Which I think needs to become something like this:
fp = xfdopen(helper.in, "w");
sigchain_push(SIGPIPE, SIG_IGN);
credential_write(c, fp);
fclose(fp);
sigchain_pop(SIGPIPE);
The basics are that we wrote a credential helper in Go and, for the store
action, it simply exits 0. It is fast. This is similar to the example here:
https://git-scm.com/book/en/v2/Git-Tools-Credential-Storage#_a_custom_credential_cache
Which is, of course, in Ruby, not Go (so, not so fast). It exits if it is not
a get cred helper action without reading stdin. Anyhow, for our credential
helper the store operation completes very quickly. What we've found is that
occasionally the git command will be killed off just after running the
credential store operation. We can see that our credential helper is being
fired up (it has a debug mode) and it quickly exits. We can see that git dies
on the fclose(fp) by putting trace_printf() calls before and after that fclose
in the git source code (ie: the trace message before the fclose() prints, the
trace message after the fclose does not).
Our belief is that the write is buffered and written at the time of fclose()...
and that the credential helper tool has already exited "sometimes" (as it is
very fast, but even so this doesn't fail very often). For those times when our
cred helper has exited "quickly enough", a SIGPIPE can be generated... and, as
SIGPIPE is not ignored, git goes "kaboom!" and dies.
To catch this scenario we wrote a simple hack Perl tool to run a bunch of
serial git ls-remote commands like so:
#!/usr/cisco/bin/perl -w
$ENV{'GIT_TRACE'} = 2;
$ENV{'GIT_TRACE_CURL'} = 2;
$ENV{'GIT_TRACE_PERFORMANCE'} = 1;
$ENV{'GIT_TRACE_PACKET'} = 1;
for ( my $i = 1; $i<=100000; $i++) {
print("Run: $i\n");
my $output = `/ws/brady-sjc/git/git-2.16.3/bin/git ls-remote
https://hostname.company.com/git/path/repo.git HEAD 2>&1`;
if ( $? != 0 ) {
print("FAIL: output:\n$output\n");
exit(1);
}
}
exit(0);
The problem seemed to come up most commonly on older linux VM's... in this case
running 2.6.18-416.el5 #1 SMP. The tool will iterate for a while and then,
boom, it blows up (usually within 1000 iterations, sometimes a couple/few
thousand but usually well before that).
Anyhow... we did a few things to test our theory that it is, indeed, SIGPIPE
causing git to exit:
1) My co-worker modified our credential manager to read in the data sent by git
before exiting... that solved the problem as we accept the data written so the
child is still there and no SIGPIPE is generated... this is our current
workaround (so we are OK, but would be good to fix this in the git code we
think)
2) I modified the above code to use a signal handler in credential.c (instead
of SIG_IGN) and put a trace_printf() and an exit(1) inside the signal
handler... similar to the problem we're seeing it'll run a bunch successfully
until, boom, timing is hit such that the child exits quickly enough and causes
the SIGPIPE to occur at which point git is killed.... so using the cheesy Perl
test script it ran through a couple hundred iterations fine and then a SIGPIPE
was seen and it died in the signal handler I wrote... so clearly SIGPIPE is
being generated but only occasionally (it is timing based, so occurs only now
and then... and we almost never see it on some of our boxes)

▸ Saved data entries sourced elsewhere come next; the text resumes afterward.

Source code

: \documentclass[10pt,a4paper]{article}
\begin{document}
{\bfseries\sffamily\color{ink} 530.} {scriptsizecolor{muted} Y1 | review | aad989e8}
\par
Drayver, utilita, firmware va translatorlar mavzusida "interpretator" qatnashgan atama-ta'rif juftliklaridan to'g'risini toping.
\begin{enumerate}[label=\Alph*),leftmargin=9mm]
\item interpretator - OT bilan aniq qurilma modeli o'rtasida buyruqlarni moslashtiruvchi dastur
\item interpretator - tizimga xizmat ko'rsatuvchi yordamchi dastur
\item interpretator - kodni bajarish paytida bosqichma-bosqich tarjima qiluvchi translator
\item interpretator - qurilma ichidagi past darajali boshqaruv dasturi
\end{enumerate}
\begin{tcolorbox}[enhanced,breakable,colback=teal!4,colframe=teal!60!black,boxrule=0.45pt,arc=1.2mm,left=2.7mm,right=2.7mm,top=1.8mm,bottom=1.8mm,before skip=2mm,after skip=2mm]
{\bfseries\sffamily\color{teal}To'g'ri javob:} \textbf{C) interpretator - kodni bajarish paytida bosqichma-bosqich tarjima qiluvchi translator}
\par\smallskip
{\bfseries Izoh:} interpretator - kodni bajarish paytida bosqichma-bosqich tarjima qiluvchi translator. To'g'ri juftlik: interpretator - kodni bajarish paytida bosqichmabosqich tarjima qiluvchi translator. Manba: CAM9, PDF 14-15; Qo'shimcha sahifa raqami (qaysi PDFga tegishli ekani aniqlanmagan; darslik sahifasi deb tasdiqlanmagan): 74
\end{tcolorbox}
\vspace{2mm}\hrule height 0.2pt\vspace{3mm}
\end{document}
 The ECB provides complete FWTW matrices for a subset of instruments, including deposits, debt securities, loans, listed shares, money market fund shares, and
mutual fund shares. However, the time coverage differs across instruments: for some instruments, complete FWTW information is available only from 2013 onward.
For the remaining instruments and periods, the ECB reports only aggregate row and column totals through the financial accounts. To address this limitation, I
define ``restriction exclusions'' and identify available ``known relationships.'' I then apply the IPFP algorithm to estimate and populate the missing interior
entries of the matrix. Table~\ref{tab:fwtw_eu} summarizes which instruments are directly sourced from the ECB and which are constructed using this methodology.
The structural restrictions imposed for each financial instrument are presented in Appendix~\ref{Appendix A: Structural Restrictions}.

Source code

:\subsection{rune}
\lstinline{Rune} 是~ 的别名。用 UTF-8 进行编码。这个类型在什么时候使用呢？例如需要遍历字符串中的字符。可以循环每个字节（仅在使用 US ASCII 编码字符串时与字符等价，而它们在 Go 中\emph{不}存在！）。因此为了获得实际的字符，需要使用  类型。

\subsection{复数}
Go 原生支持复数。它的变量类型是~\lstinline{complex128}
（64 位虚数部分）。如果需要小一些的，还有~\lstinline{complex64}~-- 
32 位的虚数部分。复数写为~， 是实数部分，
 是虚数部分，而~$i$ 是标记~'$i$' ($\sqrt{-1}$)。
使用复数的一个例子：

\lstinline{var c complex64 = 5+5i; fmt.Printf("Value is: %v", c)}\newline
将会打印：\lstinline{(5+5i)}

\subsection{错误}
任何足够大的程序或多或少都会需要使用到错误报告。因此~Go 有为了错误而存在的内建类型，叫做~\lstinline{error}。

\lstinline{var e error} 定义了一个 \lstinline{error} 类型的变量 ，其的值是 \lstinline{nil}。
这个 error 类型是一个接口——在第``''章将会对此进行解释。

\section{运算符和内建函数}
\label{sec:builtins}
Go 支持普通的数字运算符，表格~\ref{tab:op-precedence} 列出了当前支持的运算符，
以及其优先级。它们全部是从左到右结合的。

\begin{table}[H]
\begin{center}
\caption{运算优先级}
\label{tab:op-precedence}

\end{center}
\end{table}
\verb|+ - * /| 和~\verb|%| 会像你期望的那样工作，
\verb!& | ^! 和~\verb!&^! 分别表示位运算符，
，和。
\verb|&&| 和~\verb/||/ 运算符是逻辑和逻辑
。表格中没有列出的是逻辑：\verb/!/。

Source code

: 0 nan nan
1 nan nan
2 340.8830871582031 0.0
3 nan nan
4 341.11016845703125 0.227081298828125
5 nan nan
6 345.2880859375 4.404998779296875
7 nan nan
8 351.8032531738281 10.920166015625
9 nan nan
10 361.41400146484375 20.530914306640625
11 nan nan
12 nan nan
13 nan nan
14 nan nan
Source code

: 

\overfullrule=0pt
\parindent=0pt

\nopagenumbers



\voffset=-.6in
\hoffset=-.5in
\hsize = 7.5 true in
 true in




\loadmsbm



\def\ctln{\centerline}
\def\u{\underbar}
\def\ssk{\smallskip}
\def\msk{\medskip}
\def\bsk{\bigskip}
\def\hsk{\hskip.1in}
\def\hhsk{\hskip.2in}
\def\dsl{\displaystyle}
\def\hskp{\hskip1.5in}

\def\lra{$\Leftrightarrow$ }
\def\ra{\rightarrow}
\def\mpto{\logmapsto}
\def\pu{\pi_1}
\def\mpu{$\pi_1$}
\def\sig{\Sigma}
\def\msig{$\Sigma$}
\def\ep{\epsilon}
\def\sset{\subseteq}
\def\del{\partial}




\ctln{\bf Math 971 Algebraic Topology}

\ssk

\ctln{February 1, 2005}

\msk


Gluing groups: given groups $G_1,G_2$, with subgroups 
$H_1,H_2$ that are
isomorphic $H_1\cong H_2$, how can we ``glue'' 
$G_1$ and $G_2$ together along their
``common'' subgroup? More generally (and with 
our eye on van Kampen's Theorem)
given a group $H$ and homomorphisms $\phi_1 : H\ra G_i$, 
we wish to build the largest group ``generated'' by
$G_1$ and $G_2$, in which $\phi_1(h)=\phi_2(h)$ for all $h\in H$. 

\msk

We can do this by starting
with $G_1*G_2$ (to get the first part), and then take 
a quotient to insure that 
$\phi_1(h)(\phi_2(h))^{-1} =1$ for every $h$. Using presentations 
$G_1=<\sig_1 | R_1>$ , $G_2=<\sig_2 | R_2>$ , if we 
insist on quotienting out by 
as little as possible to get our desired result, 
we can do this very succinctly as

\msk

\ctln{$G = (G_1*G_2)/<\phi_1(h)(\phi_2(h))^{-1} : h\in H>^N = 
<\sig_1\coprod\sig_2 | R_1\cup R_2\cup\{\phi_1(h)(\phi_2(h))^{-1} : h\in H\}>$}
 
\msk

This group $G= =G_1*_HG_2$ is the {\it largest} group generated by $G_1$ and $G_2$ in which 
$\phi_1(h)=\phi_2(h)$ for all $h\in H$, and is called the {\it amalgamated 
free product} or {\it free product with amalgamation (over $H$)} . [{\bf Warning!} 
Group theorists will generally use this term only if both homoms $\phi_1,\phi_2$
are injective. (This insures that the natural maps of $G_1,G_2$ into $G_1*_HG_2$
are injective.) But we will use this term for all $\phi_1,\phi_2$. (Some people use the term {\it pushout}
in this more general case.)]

3) I modified the git code (using our old cred helper which exits quickly) per
the above recommended credential.c changes (you folks can likely do a better
fix)... and re-run the Perl test script... no longer fails now that we are
ignoring SIGPIPE (ran about 20,000+ iterations).
Note that the build-in credential manager was not failing... it reads the cred
helper store data so it would not have the problem.
Let me know if you need any additional information... and thanks for your time
and consideration.
Erik
[email protected]